Sunday, April 7, 2013

Why Hope Is Hard

I was talking to a friend yesterday about why hope is hard - why it is that it's easier to believe that things won't work out, that they'll always be the same awful mess or the same boring mess or that there will be the same nothingness day after day; why it is that it's easier to believe that people don't change, that they will always betray us, that we will always be let down, that we will never have what we want. Many belief systems have a foundation in some kind of faith that brings hope, and it is that hope part that always seems to be the most difficult part of faith. We can believe in God, we can believe in a universal higher power, we can believe that there is "something out there" that is bigger than we are, but when it comes to trusting in that something in a way that brings us peace and joy, it can feel impossible to do. I've always been a very optimistic person, and I was given a gift of faith when I was born again that is so strong that no matter what happens to knock me off my feet I am able to find my way back to standing strong in faith, but even I go through very dark times emotionally when all I can do cry and ask God for help in getting through. At those times His promise from Isaiah 61 that He will give me a "crown of beauty instead of ashes, the oil of joy instead of mourning," seems so far away, and because I can't see how it's possible, I begin to believe that God is just another person who has made empty promises and will let me down.

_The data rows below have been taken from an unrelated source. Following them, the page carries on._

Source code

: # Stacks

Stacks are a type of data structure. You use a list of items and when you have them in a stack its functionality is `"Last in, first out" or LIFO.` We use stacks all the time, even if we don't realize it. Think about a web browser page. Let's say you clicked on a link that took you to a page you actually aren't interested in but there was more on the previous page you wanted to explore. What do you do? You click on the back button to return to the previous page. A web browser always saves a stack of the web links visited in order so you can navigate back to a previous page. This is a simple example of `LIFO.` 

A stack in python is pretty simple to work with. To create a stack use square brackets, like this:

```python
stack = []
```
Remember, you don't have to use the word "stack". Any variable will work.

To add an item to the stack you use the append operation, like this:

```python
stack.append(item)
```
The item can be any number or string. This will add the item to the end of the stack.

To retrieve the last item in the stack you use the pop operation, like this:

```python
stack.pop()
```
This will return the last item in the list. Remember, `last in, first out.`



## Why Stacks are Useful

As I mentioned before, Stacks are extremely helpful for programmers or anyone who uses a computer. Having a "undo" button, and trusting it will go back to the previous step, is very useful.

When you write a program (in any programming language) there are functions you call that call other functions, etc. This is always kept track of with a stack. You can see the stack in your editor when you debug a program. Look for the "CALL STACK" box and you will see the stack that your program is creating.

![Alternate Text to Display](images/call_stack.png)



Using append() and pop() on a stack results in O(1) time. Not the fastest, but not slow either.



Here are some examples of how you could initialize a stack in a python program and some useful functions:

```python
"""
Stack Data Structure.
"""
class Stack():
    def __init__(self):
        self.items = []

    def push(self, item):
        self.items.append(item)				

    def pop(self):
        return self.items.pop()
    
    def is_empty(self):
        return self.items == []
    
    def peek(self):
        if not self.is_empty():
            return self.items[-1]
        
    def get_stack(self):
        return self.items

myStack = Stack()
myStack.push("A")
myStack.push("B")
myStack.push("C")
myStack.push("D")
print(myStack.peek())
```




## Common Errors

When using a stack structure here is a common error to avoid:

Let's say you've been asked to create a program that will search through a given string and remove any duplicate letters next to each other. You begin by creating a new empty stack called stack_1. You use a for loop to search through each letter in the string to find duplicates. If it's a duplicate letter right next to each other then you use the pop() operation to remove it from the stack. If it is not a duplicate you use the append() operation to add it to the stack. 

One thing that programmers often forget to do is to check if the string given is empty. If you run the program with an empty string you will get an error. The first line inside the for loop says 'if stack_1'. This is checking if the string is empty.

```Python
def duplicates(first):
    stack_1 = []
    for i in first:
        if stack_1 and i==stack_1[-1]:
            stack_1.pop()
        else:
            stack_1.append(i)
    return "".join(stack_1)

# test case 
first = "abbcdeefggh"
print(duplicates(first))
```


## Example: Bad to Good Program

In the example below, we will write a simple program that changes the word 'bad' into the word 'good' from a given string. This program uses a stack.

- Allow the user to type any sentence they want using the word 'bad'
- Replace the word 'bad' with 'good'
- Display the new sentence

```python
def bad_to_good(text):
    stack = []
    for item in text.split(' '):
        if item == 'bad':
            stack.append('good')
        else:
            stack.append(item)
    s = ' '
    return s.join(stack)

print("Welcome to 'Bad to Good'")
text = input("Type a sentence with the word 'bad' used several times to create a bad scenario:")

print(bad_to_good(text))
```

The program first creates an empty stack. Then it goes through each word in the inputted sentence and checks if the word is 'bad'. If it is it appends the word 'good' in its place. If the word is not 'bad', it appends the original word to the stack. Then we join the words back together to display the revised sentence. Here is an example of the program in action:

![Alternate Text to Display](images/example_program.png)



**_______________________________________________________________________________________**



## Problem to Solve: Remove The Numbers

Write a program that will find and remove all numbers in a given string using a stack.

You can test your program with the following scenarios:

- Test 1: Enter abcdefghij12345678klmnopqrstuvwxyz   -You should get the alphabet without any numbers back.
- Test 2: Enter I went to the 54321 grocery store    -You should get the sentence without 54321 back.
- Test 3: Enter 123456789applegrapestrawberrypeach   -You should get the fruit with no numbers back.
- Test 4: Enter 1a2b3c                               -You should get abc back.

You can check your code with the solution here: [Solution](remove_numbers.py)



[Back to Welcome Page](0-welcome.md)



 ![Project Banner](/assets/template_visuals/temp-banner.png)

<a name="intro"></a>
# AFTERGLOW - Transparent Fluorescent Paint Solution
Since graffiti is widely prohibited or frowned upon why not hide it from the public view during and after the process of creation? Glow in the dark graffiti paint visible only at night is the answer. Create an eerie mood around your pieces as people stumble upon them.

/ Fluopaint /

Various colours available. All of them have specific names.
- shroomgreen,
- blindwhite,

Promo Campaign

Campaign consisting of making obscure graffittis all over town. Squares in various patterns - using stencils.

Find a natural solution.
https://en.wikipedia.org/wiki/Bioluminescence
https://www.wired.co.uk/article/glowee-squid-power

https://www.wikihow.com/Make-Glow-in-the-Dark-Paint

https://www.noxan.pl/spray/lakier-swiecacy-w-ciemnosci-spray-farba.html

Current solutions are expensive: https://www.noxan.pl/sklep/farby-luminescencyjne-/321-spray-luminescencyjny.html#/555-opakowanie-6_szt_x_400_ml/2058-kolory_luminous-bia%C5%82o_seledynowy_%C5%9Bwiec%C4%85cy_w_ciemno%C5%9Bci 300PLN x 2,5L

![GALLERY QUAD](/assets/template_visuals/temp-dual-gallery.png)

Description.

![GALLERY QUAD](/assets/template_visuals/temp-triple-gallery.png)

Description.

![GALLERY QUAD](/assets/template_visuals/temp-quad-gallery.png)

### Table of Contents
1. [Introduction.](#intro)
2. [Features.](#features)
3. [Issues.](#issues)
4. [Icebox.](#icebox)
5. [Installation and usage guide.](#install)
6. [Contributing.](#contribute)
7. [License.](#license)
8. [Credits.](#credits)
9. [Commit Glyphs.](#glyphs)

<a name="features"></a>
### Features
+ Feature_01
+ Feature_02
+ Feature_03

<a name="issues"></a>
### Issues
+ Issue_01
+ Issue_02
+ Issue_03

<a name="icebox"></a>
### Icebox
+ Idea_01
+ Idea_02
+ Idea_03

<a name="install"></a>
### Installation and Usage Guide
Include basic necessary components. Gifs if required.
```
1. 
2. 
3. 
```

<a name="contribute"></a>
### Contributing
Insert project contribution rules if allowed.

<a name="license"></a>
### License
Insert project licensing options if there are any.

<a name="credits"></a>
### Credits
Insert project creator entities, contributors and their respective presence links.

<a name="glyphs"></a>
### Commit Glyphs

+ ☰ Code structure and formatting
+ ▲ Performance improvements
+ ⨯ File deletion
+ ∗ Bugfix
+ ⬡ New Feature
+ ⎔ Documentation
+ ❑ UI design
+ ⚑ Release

I was talking to God about this on Friday - I talk with God often and honestly - He knows what I'm thinking anyway, so why pretend that I am perfect? He loves all of us in our imperfections and doesn't need me to put on a good show. When I can be honest with Him, that's the place where I can learn something new. I have been dealing with some very big issues lately in different areas of my life, things that God has promised that haven't happened, and that seem impossible because of other things that have happened. My prayer for the past year in these areas has been "Help me with my unbelief" - the words spoken by a father who desperately wanted healing for his son in Mark 9:24, and each time I pray this something happens to confirm my faith. But on Friday when I said this, the answer came back immediately, "Why is it so hard to believe? Have I ever let you down?" I had to honestly answer that He never had. Even before I was born again, there were times when things seemed hopeless and "something always happened" to turn the situation around so that it worked out. I'd be almost homeless and miraculously I'd find an apartment, I'd lose a job unexpectedly and miraculously get another. I used to always say that the universe was working on my behalf, but now I know that it was God. Since the time I was born again He has made many promises, some that seemed really impossible, and each one has come to pass. So here I was on Friday, being asked the question of whether God had ever let me down, and He hasn't. So why is faith and trust and belief so hard? The only answer that I have is that my experiences in life have often been that people have let me down, that people have made empty promises that they could not keep, and that I have had to learn to not trust or rely on people and to rely only on myself. It is that place of hopelessnes that is a hard place to be. When I think that way I am hard and tough and negative, the way I used to be before I was born again. It is when I can accept that God is there to help and support, sometimes in small and simple ways and sometimes in big supernatural ways, and when I can recognize that He is there and always has been, that is the time when I can allow my own heart to be softer, allow myself to love where it is difficult to love and have compassion for those very people who have let me down and caused me pain.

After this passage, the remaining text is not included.